→ Work to complete:
Below are entries; copy exactly the lines from the one with "Occupied single detached units." through the one with "## 6) Risk (Static exposures)", both included, and leave out the rest.

[Start of Attachment]

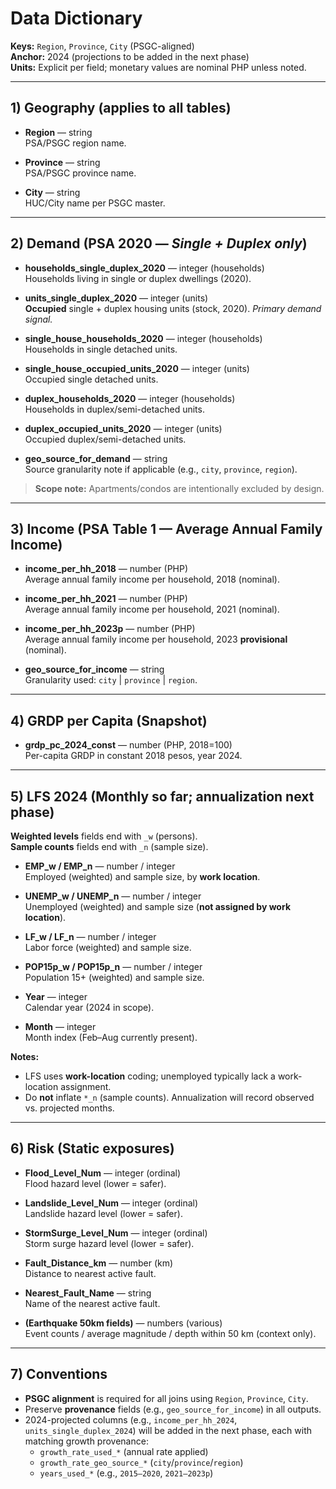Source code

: # Data Dictionary

**Keys:** `Region`, `Province`, `City` (PSGC-aligned)  
**Anchor:** 2024 (projections to be added in the next phase)  
**Units:** Explicit per field; monetary values are nominal PHP unless noted.

---

## 1) Geography (applies to all tables)

- **Region** — string  
  PSA/PSGC region name.

- **Province** — string  
  PSA/PSGC province name.

- **City** — string  
  HUC/City name per PSGC master.

---

## 2) Demand (PSA 2020 — *Single + Duplex only*)

- **households_single_duplex_2020** — integer (households)  
  Households living in single or duplex dwellings (2020).

- **units_single_duplex_2020** — integer (units)  
  **Occupied** single + duplex housing units (stock, 2020). *Primary demand signal.*

- **single_house_households_2020** — integer (households)  
  Households in single detached units.

- **single_house_occupied_units_2020** — integer (units)  
  Occupied single detached units.

- **duplex_households_2020** — integer (households)  
  Households in duplex/semi-detached units.

- **duplex_occupied_units_2020** — integer (units)  
  Occupied duplex/semi-detached units.

- **geo_source_for_demand** — string  
  Source granularity note if applicable (e.g., `city`, `province`, `region`).

> **Scope note:** Apartments/condos are intentionally excluded by design.

---

## 3) Income (PSA Table 1 — Average Annual Family Income)

- **income_per_hh_2018** — number (PHP)  
  Average annual family income per household, 2018 (nominal).

- **income_per_hh_2021** — number (PHP)  
  Average annual family income per household, 2021 (nominal).

- **income_per_hh_2023p** — number (PHP)  
  Average annual family income per household, 2023 **provisional** (nominal).

- **geo_source_for_income** — string  
  Granularity used: `city` | `province` | `region`.

---

## 4) GRDP per Capita (Snapshot)

- **grdp_pc_2024_const** — number (PHP, 2018=100)  
  Per-capita GRDP in constant 2018 pesos, year 2024.

---

## 5) LFS 2024 (Monthly so far; annualization next phase)

**Weighted levels** fields end with `_w` (persons).  
**Sample counts** fields end with `_n` (sample size).

- **EMP_w / EMP_n** — number / integer  
  Employed (weighted) and sample size, by **work location**.

- **UNEMP_w / UNEMP_n** — number / integer  
  Unemployed (weighted) and sample size (**not assigned by work location**).

- **LF_w / LF_n** — number / integer  
  Labor force (weighted) and sample size.

- **POP15p_w / POP15p_n** — number / integer  
  Population 15+ (weighted) and sample size.

- **Year** — integer  
  Calendar year (2024 in scope).

- **Month** — integer  
  Month index (Feb–Aug currently present).

**Notes:**
- LFS uses **work-location** coding; unemployed typically lack a work-location assignment.
- Do **not** inflate `*_n` (sample counts). Annualization will record observed vs. projected months.

---

## 6) Risk (Static exposures)

- **Flood_Level_Num** — integer (ordinal)  
  Flood hazard level (lower = safer).

- **Landslide_Level_Num** — integer (ordinal)  
  Landslide hazard level (lower = safer).

- **StormSurge_Level_Num** — integer (ordinal)  
  Storm surge hazard level (lower = safer).

- **Fault_Distance_km** — number (km)  
  Distance to nearest active fault.

- **Nearest_Fault_Name** — string  
  Name of the nearest active fault.

- **(Earthquake 50km fields)** — numbers (various)  
  Event counts / average magnitude / depth within 50 km (context only).

---

## 7) Conventions

- **PSGC alignment** is required for all joins using `Region`, `Province`, `City`.
- Preserve **provenance** fields (e.g., `geo_source_for_income`) in all outputs.
- 2024-projected columns (e.g., `income_per_hh_2024`, `units_single_duplex_2024`) will be added in the next phase, each with matching growth provenance:
  - `growth_rate_used_*` (annual rate applied)
  - `growth_rate_geo_source_*` (`city`/`province`/`region`)
  - `years_used_*` (e.g., `2015–2020`, `2021–2023p`)
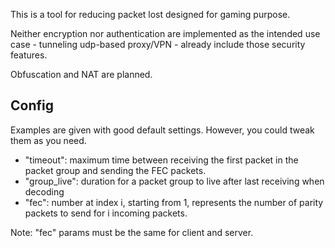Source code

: This is a tool for reducing packet lost designed for gaming purpose.

Neither encryption nor authentication are implemented as the intended use case - tunneling udp-based proxy/VPN - already include those security features.

Obfuscation and NAT are planned.

## Config

Examples are given with good default settings. However, you could tweak them as you need.

- "timeout": maximum time between receiving the first packet in the packet group and sending the FEC packets.
- "group_live": duration for a packet group to live after last receiving when decoding
- "fec": number at index i, starting from 1, represents the number of parity packets to send for i incoming packets.

Note: "fec" params must be the same for client and server.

[End of Attachment]

→ Answer to this exercise:
  Occupied single detached units.

- **duplex_households_2020** — integer (households)  
  Households in duplex/semi-detached units.

- **duplex_occupied_units_2020** — integer (units)  
  Occupied duplex/semi-detached units.

- **geo_source_for_demand** — string  
  Source granularity note if applicable (e.g., `city`, `province`, `region`).

> **Scope note:** Apartments/condos are intentionally excluded by design.

---

## 3) Income (PSA Table 1 — Average Annual Family Income)

- **income_per_hh_2018** — number (PHP)  
  Average annual family income per household, 2018 (nominal).

- **income_per_hh_2021** — number (PHP)  
  Average annual family income per household, 2021 (nominal).

- **income_per_hh_2023p** — number (PHP)  
  Average annual family income per household, 2023 **provisional** (nominal).

- **geo_source_for_income** — string  
  Granularity used: `city` | `province` | `region`.

---

## 4) GRDP per Capita (Snapshot)

- **grdp_pc_2024_const** — number (PHP, 2018=100)  
  Per-capita GRDP in constant 2018 pesos, year 2024.

---

## 5) LFS 2024 (Monthly so far; annualization next phase)

**Weighted levels** fields end with `_w` (persons).  
**Sample counts** fields end with `_n` (sample size).

- **EMP_w / EMP_n** — number / integer  
  Employed (weighted) and sample size, by **work location**.

- **UNEMP_w / UNEMP_n** — number / integer  
  Unemployed (weighted) and sample size (**not assigned by work location**).

- **LF_w / LF_n** — number / integer  
  Labor force (weighted) and sample size.

- **POP15p_w / POP15p_n** — number / integer  
  Population 15+ (weighted) and sample size.

- **Year** — integer  
  Calendar year (2024 in scope).

- **Month** — integer  
  Month index (Feb–Aug currently present).

**Notes:**
- LFS uses **work-location** coding; unemployed typically lack a work-location assignment.
- Do **not** inflate `*_n` (sample counts). Annualization will record observed vs. projected months.

---

## 6) Risk (Static exposures)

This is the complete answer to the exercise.